Beijing claims the majority of the South China Sea but this is contested by other countries including the Philippines, Malaysia, Brunei, Taiwan and Vietnam. The US does not claim any parts of the strategic waterway but it opposes China’s position. In a speech yesterday at the Future of Asia conference, Rodrigo Duterte warned the waters will be a “flashpoint for trouble” until the issue is addressed.
The Filipino leader called for a code of conduct over the sea to be finalised between China and the Association of Southeast Asian Nations.
Mr Duterte added that without a deal it risks other countries getting involved.

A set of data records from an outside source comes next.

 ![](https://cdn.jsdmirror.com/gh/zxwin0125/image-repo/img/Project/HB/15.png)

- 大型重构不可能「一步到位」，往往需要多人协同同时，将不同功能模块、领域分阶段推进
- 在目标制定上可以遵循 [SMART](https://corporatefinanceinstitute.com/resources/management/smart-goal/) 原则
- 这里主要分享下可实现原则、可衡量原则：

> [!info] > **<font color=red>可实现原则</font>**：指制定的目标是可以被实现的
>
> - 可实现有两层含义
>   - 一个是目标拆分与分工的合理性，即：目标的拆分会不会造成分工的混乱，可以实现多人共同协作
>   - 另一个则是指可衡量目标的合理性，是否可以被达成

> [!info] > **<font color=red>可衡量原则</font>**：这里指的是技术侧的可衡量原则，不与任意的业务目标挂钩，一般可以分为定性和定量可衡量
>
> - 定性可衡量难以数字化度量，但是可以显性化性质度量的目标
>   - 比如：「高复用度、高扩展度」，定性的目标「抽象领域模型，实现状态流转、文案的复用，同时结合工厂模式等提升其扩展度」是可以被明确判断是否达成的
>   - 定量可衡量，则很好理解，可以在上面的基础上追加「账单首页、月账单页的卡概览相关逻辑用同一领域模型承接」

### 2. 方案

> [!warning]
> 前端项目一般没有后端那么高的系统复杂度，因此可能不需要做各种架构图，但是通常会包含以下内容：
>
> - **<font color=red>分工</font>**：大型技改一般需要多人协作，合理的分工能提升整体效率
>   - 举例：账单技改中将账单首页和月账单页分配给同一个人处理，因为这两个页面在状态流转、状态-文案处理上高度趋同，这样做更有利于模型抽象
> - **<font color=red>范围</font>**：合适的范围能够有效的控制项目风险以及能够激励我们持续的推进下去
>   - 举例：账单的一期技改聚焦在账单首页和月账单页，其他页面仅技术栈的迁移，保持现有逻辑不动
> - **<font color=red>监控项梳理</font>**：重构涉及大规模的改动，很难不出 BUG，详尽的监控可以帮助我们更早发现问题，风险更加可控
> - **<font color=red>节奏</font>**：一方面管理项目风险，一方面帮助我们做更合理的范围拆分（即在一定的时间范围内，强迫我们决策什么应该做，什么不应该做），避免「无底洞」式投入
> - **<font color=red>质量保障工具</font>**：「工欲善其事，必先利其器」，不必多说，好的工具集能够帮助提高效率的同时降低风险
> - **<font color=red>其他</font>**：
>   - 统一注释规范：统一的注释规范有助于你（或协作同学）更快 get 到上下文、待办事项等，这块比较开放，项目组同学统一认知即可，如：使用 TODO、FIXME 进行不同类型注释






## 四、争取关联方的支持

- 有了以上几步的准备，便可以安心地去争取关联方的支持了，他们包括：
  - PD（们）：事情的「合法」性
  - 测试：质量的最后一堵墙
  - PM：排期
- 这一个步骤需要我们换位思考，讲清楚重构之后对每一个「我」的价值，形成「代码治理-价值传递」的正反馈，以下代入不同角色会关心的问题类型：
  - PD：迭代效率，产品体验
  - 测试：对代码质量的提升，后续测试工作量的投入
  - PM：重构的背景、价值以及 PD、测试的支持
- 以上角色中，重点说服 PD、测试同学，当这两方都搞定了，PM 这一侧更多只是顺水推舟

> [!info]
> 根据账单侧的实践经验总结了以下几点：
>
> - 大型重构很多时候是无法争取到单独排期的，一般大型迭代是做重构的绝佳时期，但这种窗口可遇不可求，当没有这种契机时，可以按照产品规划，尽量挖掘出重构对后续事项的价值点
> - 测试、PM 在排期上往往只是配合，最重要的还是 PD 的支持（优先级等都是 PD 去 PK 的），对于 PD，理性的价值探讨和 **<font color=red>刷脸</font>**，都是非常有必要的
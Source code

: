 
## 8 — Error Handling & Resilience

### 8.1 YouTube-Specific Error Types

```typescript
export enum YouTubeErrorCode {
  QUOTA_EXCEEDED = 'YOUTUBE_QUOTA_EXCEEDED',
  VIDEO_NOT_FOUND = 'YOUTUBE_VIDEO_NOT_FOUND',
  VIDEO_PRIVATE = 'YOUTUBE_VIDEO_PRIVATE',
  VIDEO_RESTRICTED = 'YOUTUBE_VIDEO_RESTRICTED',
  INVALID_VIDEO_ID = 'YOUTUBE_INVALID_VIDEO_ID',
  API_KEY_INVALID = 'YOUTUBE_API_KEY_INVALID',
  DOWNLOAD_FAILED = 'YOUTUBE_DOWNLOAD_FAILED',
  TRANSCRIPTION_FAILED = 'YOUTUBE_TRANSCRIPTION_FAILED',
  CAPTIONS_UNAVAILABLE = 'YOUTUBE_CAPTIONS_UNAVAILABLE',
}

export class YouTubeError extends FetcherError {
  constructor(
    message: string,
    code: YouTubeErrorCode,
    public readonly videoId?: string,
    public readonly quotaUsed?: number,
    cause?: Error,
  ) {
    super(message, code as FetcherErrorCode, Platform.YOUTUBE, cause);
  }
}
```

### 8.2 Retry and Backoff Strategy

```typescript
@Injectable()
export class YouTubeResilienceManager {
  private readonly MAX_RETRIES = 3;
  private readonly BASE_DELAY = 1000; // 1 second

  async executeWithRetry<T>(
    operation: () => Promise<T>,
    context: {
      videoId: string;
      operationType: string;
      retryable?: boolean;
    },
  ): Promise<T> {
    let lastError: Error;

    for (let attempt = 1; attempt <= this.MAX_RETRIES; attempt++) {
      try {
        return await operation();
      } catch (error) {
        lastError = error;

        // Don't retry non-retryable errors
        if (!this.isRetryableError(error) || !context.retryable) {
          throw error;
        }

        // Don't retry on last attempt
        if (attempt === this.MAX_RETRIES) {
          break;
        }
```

He said: “France, Britain, America are testing the waters. This is not a testing of waters of temperature. It is really testing who can fire the first shot.”
The Filipino leader also blamed China for almost wholly claiming the disputed sea.
He said: “Is it right for a country to claim the whole ocean?”
It comes as acting US defence secretary Patrick Shanahan has warned Washington will no longer “tiptoe” around Beijing’s behaviour in Asia, with stability in the region threatened by a range of issues including the South China Sea.
Speaking at the annual Shangri-La Dialogue in Singapore, he referred to “artificial features” in a swipe at islands built by China in the disputed sea.
Mr Shanahan said: “Perhaps the greatest long-term threat to the vital interests of states across this region comes from actors who seek to undermine, rather than uphold, the rules-based international order.
“If the trends in these behaviours continue, artificial features in the global commons could become tollbooths, sovereignty could become the purview of the powerful.
“We’re not going to ignore Chinese behaviour and I think in the past people have kind of tiptoed around that.”